Happy Memorial Day. I recently had a conversation with a new friend, Cynthia, who had grown up in a military family. (I met her in the excellent week-long Nia dance intensive I just completed). Cynthia and I agreed that as painful as the Vietnam War was for all concerned, the fact that it involved a draft made us in the U.S. grapple with the war in a sharply different way than we are dealing with the current wars in Iraq and Afghanistan.
During the Vietnam era, the draft meant that everyone had a brother, son, friend, nephew, husband, boyfriend, uncle or grandson who could be forced to fight and die in Vietnam. People couldn’t ignore the Vietnam war; it was personal. The draft forced us us to take honest ownership of it. Were we truly willing for our loved ones to be maimed and killed in the existing political circumstances? Were they, themselves, willing? Resistance to the war was large and understandable.
Now, with no draft, and a poor economy that pulls people with low incomes and limited choices disproportionately into the military while leaving the rest of us unaffected, it’s easy for a U.S. citizen to feel no ownership or responsibility for the two wars we are paying for with our tax dollars. These wars kill large numbers of civilians, are largely driven by our national addiction to cheap petroleum, and are immoral, in my view.
To be honest, I myself rarely think about our dual, open-ended wars in the Mideast. But I should. If we had a draft, or even a clear and steady stream of information from the media about how much of our paychecks we are each personally spending on these wars via the federal income taxes we pay, we would become a lot more dedicated to seeking peace. And peace is supposed to be what any given war is seeking.

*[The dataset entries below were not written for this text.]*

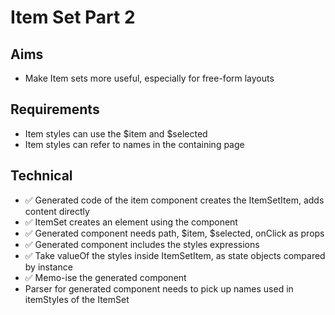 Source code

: Item Set Part 2
===============

Aims
----

- Make Item sets more useful, especially for free-form layouts

Requirements
------------

- Item styles can use the $item and $selected
- Item styles can refer to names in the containing page


Technical
---------

- ✅ Generated code of the item component creates the ItemSetItem, adds content directly
- ✅ ItemSet creates an element using the component
- ✅ Generated component needs path, $item, $selected, onClick as props
- ✅ Generated component includes the styles expressions
- ✅ Take valueOf the styles inside ItemSetItem, as state objects compared by instance
- ✅ Memo-ise the generated component
- Parser for generated component needs to pick up names used in itemStyles of the ItemSet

If you’re interested in another take on today’s holiday, the following piece of mine was originally published by the Philadelphia Inquirer on Memorial Day, 2003.
I have some mixed feelings about Memorial Day.
On one hand, I deeply respect people – in this case, soldiers and veterans – who work and struggle for causes larger than themselves, and are willing to die for their cause. I’d like to be as devoted and courageous as they are.
On the other hand, I want a world in which our children and grandchildren advance freedom and justice, yet die peacefully, and are never maimed or murdered in wars, nor inflict that on others. Is that vision less than patriotic on my part?
I look to history to help me understand patriotism and progress. I read that the ancient Aztec culture made thousands of human sacrifices annually because they believed those deaths would appease their gods and protect them from danger. One million women (a conservative estimate) deemed witches, largely due to their use of plant-based medicines and healing arts, were burned at the stake during Europe’s Middle Ages in the conviction that those torturous deaths were for the greater good. In the 21st century, we see these cultures as having been sick and mistaken. But the cultural fears of those times justified the slaughter as necessary.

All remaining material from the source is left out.